====== MATERIAL PROVIDED ======
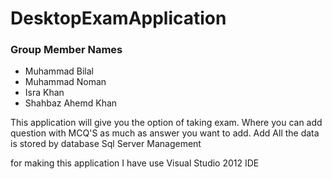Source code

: # DesktopExamApplication

### Group Member Names
  - Muhammad Bilal
  - Muhammad Noman
  - Isra Khan
  - Shahbaz Ahemd Khan

This application will give you the option of taking exam.
Where you can add question with MCQ'S as much as answer you want to add.
Add All the data is stored by database Sql Server Management

for making this application I have use Visual Studio 2012 IDE
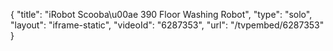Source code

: {
    "title": "iRobot Scooba\u00ae 390 Floor Washing Robot",
    "type": "solo",
    "layout": "iframe-static",
    "videoId": "6287353",
    "url": "\/tvpembed\/6287353"
}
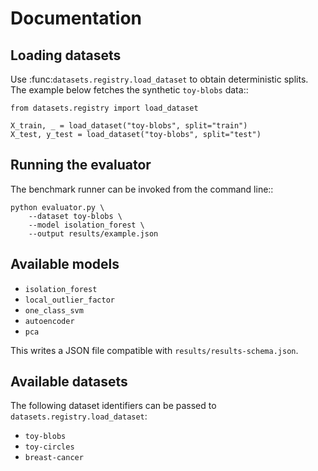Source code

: # Documentation

## Loading datasets

Use :func:`datasets.registry.load_dataset` to obtain deterministic splits. The
example below fetches the synthetic ``toy-blobs`` data::

    from datasets.registry import load_dataset

    X_train, _ = load_dataset("toy-blobs", split="train")
    X_test, y_test = load_dataset("toy-blobs", split="test")

## Running the evaluator

The benchmark runner can be invoked from the command line::

    python evaluator.py \
        --dataset toy-blobs \
        --model isolation_forest \
        --output results/example.json

## Available models

- ``isolation_forest``
- ``local_outlier_factor``
- ``one_class_svm``
- ``autoencoder``
- ``pca``

This writes a JSON file compatible with ``results/results-schema.json``.

## Available datasets

The following dataset identifiers can be passed to
``datasets.registry.load_dataset``:

- ``toy-blobs``
- ``toy-circles``
- ``breast-cancer``
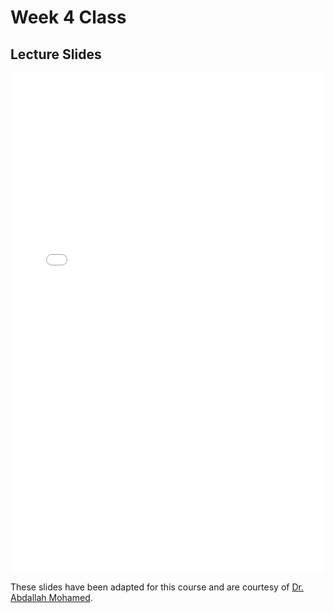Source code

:# Week 4 Class

## Lecture Slides

<iframe src="../../2023-02-01 - Week04.pdf" width="100%" height="800px" frameBorder="0"> </iframe>

These slides have been adapted for this course and are courtesy of [Dr. Abdallah Mohamed](https://people.ok.ubc.ca/abdalmoh/).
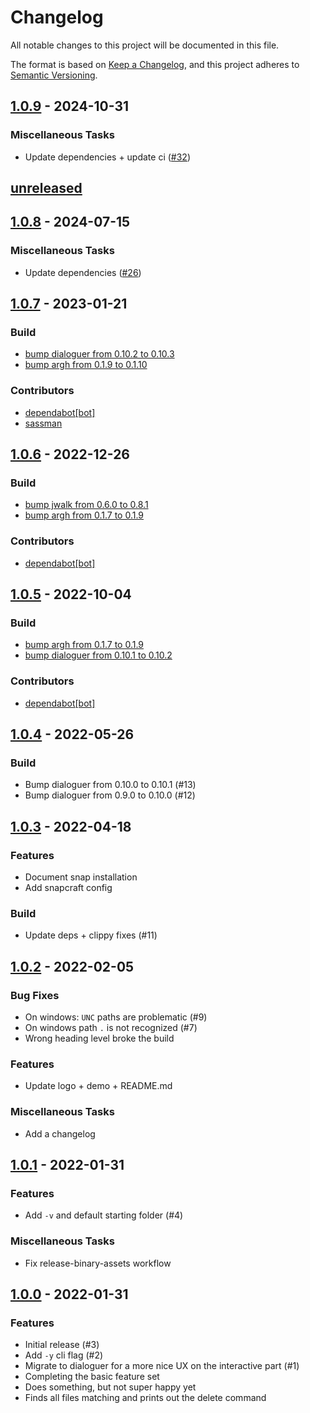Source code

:# Changelog
All notable changes to this project will be documented in this file.

The format is based on [Keep a Changelog](https://keepachangelog.com/en/1.0.0/),
and this project adheres to [Semantic Versioning](https://semver.org/spec/v2.0.0.html).

## [1.0.9] - 2024-10-31
[1.0.9]: https://github.com/sassman/putzen-rs/compare/1.0.8...1.0.9

### Miscellaneous Tasks

- Update dependencies + update ci ([#32](https://github.com/sassman/putzen-rs/pull/32))

<!-- generated by git-cliff -->
## [unreleased]
[Unreleased]: https://github.com/sassman/putzen-rs/compare/v1.0.8...HEAD

## [1.0.8] - 2024-07-15
[1.0.8]: https://github.com/sassman/putzen-rs/compare/1.0.7...1.0.8

### Miscellaneous Tasks

- Update dependencies ([#26](https://github.com/sassman/putzen-rs/pull/26))

## [1.0.7] - 2023-01-21
[1.0.7]: https://github.com/sassman/putzen-rs/compare/v1.0.6...v1.0.7

### Build

- [bump dialoguer from 0.10.2 to 0.10.3](https://github.com/sassman/putzen-rs/pull/20)
- [bump argh from 0.1.9 to 0.1.10](https://github.com/sassman/putzen-rs/pull/19)

### Contributors
- [dependabot[bot]](https://github.com/apps/dependabot)
- [sassman](https://github.com/sassman)

## [1.0.6] - 2022-12-26
[1.0.6]: https://github.com/sassman/putzen-rs/compare/v1.0.5...v1.0.6

### Build

- [bump jwalk from 0.6.0 to 0.8.1](https://github.com/sassman/putzen-rs/pull/17)
- [bump argh from 0.1.7 to 0.1.9](https://github.com/sassman/putzen-rs/pull/16)

### Contributors
- [dependabot[bot]](https://github.com/apps/dependabot)

## [1.0.5] - 2022-10-04
[1.0.5]: https://github.com/sassman/putzen-rs/compare/v1.0.4...v1.0.5

### Build

- [bump argh from 0.1.7 to 0.1.9](https://github.com/sassman/putzen-rs/pull/16)
- [bump dialoguer from 0.10.1 to 0.10.2](https://github.com/sassman/putzen-rs/pull/15)

### Contributors
- [dependabot[bot]](https://github.com/apps/dependabot)

## [1.0.4] - 2022-05-26
[1.0.4]: https://github.com/sassman/putzen-rs/compare/v1.0.3...v1.0.4

### Build

- Bump dialoguer from 0.10.0 to 0.10.1 (#13)
- Bump dialoguer from 0.9.0 to 0.10.0 (#12)

## [1.0.3] - 2022-04-18
[1.0.3]: https://github.com/sassman/putzen-rs/compare/v1.0.2...v1.0.3

### Features

- Document snap installation
- Add snapcraft config

### Build

- Update deps + clippy fixes (#11)

## [1.0.2] - 2022-02-05
[1.0.2]: https://github.com/sassman/putzen-rs/compare/v1.0.1...v1.0.2

### Bug Fixes

- On windows: `UNC` paths are problematic (#9)
- On windows path `.` is not recognized (#7)
- Wrong heading level broke the build

### Features

- Update logo + demo + README.md

### Miscellaneous Tasks

- Add a changelog

## [1.0.1] - 2022-01-31
[1.0.1]: https://github.com/sassman/putzen-rs/compare/v1.0.0...v1.0.1

### Features

- Add `-v` and default starting folder (#4)

### Miscellaneous Tasks

- Fix release-binary-assets workflow

## [1.0.0] - 2022-01-31
[1.0.0]: https://github.com/sassman/putzen-rs/compare/...v1.0.0

### Features

- Initial release (#3)
- Add `-y` cli flag (#2)
- Migrate to dialoguer for a more nice UX on the interactive part (#1)
- Completing the basic feature set
- Does something, but not super happy yet
- Finds all files matching and prints out the delete command

<!-- generated by git-cliff -->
======
WORK ORDER: Could you report all lines of the listing that hold "results"?

ANSWER BOX:
        --output results/example.json
This writes a JSON file compatible with ``results/results-schema.json``.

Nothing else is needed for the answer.